Al proposito la giurisprudenza di legittimità (essenzialmente le sezioni quinta e sesta della Suprema corte) aveva assunto tre posizioni distinte:
- la prima consisteva nel ritenere che il falso – integrale – in fotocopia fosse sempre penalmente rilevante
- la seconda gli attribuiva rilevanza penale quando la fotocopia recasse la attestazione di conformità ad un originale (art. 2719 cod. civ.) in realtà – come abbiamo visto – mai venuto ad esistenza;
- la terza riteneva che si fosse in presenza del delitto di cui all’art. 476 cod. pen. solo se la fotocopia venisse presentata, non come tale, come l’originale.
Le Sezioni unite, con una sentenza che, per verità, non si segnala per chiarezza espositiva, hanno affermato che, solo nel caso in cui la copia di un atto inesistente assuma l’apparenza di un atto originale, siamo di fronte ad una vera e propria falsità materiale; nel caso contrario, no.
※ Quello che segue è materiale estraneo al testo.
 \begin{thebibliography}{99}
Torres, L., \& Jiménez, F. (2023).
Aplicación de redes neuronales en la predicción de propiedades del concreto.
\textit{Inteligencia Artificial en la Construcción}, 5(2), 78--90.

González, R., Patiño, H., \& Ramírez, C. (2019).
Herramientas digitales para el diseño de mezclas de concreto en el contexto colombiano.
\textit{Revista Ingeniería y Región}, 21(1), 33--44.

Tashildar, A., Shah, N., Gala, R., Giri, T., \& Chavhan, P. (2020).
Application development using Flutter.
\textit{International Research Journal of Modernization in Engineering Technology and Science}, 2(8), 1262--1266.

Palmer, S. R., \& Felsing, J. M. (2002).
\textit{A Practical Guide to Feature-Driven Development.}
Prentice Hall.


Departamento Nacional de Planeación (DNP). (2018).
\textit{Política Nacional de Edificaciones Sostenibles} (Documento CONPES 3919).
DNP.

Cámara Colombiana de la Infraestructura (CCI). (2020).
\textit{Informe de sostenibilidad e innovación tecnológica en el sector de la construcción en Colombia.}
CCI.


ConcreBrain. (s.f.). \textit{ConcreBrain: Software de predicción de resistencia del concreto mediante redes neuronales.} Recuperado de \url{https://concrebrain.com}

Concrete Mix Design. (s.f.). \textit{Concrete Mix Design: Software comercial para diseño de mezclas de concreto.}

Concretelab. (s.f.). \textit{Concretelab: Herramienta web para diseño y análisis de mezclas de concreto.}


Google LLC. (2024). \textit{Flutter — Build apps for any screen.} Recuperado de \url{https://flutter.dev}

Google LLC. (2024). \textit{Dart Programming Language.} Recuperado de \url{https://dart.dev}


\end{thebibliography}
Ovviamente se la fotocopia “del nulla” viene accreditata come l’originale, non assume alcun rilievo la mancata attestazione di conformità all’originale, per la buona ragione che l’agente vuol far credere che quello sia l’originale.
Se viceversa la predetta attestazione – falsa anche essa, come è inevitabile – è presente sulla fotocopia, essa ben potrebbe essere atta a testimoniare l’esistenza di un originale e dunque, a quanto è dato comprendere in base alla non chiarissima motivazione, anche avrebbe rilevanza penale.
Negli altri casi si tratterebbe di niente altro che di un falso in scrittura privata (art. 485 cod. pen.), ipotesi, tuttavia, come è noto, depenalizzata nel 2016 (decreto legislativo n. 7 art. 1).
Resta il fatto, per altro, che anche nei casi in cui il falso non sia di per sé punibile, la condotta del falsificatore, globalmente considerata, non necessariamente andrà esente da sanzione penale.
Infatti, dato il prevedibile scopo truffaldino di un simile operato, nel caso esso dovesse superare la soglia del tentativo punibile (o, a maggior ragione, se si trasformasse in un effettivo artificio o raggiro), saremmo ampiamente nel perimetro di punibilità dell’art. 640 cod. pen. e dei suoi “stretti parenti” (es. 640 bis, 643 cod. pen. ecc.).